● **AIM OF THE TASK**
Exactly how many lines in this data contain the word "https"? Only the number should be given.

● **SUPPLIED DATA**

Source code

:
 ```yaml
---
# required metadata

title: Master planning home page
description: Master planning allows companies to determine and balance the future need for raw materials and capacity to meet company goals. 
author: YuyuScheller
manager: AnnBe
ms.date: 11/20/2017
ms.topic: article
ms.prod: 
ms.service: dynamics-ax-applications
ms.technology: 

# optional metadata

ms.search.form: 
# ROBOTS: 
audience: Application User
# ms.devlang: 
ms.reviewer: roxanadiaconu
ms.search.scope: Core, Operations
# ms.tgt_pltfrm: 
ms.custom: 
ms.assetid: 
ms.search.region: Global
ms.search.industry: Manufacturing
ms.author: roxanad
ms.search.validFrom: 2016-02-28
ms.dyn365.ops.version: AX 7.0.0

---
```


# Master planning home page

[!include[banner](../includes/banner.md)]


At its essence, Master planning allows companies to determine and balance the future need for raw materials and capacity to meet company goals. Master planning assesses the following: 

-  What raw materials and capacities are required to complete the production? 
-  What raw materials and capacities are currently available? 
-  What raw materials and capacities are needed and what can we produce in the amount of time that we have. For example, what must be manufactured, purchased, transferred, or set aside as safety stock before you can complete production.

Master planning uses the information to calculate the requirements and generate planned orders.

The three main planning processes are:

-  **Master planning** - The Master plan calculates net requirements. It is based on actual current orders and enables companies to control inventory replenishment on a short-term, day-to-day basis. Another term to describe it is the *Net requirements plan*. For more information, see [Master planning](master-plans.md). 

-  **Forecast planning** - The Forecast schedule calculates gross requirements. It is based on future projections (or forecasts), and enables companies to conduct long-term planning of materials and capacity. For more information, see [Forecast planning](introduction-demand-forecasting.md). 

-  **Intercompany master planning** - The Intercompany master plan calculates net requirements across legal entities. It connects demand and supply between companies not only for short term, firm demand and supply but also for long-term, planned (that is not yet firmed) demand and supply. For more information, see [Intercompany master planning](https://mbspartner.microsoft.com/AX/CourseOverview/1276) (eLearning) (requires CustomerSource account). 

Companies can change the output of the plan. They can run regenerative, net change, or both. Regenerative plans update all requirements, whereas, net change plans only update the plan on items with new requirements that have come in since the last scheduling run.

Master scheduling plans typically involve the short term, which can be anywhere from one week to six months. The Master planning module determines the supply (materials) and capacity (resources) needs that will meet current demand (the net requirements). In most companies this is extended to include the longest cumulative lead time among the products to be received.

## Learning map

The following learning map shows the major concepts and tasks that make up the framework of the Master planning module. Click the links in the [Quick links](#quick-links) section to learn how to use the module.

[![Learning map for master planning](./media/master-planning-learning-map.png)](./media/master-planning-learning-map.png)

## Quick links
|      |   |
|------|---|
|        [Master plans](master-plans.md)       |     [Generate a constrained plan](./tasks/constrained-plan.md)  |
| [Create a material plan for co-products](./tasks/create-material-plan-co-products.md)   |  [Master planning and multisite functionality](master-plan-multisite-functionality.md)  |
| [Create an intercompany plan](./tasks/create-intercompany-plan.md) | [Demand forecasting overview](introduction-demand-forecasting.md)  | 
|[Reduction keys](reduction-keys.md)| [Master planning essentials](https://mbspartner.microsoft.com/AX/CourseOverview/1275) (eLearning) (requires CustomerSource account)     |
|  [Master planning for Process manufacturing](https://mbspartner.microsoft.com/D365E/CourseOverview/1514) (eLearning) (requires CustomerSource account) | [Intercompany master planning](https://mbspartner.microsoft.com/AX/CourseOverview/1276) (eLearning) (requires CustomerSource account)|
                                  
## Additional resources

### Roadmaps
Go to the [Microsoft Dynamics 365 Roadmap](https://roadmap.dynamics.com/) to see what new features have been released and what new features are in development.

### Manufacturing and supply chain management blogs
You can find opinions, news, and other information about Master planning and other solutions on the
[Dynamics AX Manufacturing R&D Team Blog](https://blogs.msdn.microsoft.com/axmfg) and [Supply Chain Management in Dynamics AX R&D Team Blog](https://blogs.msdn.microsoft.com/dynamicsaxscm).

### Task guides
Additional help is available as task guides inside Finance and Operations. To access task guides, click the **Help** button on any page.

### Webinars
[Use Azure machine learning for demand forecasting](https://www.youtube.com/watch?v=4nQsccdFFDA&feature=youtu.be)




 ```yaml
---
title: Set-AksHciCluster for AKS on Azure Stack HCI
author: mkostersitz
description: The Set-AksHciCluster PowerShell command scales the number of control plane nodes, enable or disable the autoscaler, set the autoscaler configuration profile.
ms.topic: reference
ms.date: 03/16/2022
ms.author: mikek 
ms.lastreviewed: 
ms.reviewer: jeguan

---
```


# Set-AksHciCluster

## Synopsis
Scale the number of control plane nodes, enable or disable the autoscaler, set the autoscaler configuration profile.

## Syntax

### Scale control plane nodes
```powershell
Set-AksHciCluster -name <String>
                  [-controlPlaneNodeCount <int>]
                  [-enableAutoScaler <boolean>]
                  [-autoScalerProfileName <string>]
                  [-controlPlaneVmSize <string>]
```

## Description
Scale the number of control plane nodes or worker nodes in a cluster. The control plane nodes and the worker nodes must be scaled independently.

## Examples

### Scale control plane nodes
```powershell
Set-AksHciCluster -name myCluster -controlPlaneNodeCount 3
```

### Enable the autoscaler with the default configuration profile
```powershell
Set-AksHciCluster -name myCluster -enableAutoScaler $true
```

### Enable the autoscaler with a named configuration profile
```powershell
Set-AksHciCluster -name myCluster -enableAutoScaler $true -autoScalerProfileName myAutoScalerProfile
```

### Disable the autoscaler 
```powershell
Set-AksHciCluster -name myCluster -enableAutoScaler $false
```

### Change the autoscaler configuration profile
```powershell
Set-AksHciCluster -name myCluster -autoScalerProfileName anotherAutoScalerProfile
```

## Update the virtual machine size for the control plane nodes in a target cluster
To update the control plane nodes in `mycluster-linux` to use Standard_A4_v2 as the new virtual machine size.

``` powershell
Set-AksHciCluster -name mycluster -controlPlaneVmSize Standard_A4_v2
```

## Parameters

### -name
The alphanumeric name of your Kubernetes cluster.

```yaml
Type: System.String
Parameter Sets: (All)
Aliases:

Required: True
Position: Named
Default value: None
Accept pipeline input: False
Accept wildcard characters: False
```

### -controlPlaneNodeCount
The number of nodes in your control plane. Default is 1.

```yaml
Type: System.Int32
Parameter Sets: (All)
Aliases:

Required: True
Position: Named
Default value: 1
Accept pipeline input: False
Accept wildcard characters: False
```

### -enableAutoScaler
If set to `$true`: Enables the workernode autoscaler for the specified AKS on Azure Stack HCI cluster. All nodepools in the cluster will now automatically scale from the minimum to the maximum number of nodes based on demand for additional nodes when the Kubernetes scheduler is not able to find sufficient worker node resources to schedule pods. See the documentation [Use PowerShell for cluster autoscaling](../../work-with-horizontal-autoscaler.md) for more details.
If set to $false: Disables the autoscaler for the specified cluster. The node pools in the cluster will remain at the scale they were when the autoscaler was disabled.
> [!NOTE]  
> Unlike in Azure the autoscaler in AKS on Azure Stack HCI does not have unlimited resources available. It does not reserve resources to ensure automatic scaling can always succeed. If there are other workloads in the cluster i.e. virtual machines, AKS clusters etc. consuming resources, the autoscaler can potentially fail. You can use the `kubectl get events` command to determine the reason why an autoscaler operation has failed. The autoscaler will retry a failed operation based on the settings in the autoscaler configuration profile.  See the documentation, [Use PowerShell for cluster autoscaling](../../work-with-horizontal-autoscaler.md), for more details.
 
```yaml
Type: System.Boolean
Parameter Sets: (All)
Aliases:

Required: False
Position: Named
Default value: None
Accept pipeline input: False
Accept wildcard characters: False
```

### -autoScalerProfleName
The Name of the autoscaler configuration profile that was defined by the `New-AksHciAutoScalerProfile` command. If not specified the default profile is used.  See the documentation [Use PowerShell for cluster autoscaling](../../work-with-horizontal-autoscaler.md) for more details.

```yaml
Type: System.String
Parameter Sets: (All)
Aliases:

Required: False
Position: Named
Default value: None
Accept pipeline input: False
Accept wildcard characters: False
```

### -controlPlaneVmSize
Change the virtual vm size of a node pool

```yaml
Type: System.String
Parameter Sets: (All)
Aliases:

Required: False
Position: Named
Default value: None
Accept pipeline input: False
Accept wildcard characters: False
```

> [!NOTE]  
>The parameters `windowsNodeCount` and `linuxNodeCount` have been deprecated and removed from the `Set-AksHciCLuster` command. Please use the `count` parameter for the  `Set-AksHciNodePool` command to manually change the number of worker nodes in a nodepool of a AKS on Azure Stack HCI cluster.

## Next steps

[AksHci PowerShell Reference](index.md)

● **RESPONSE BELOW**
6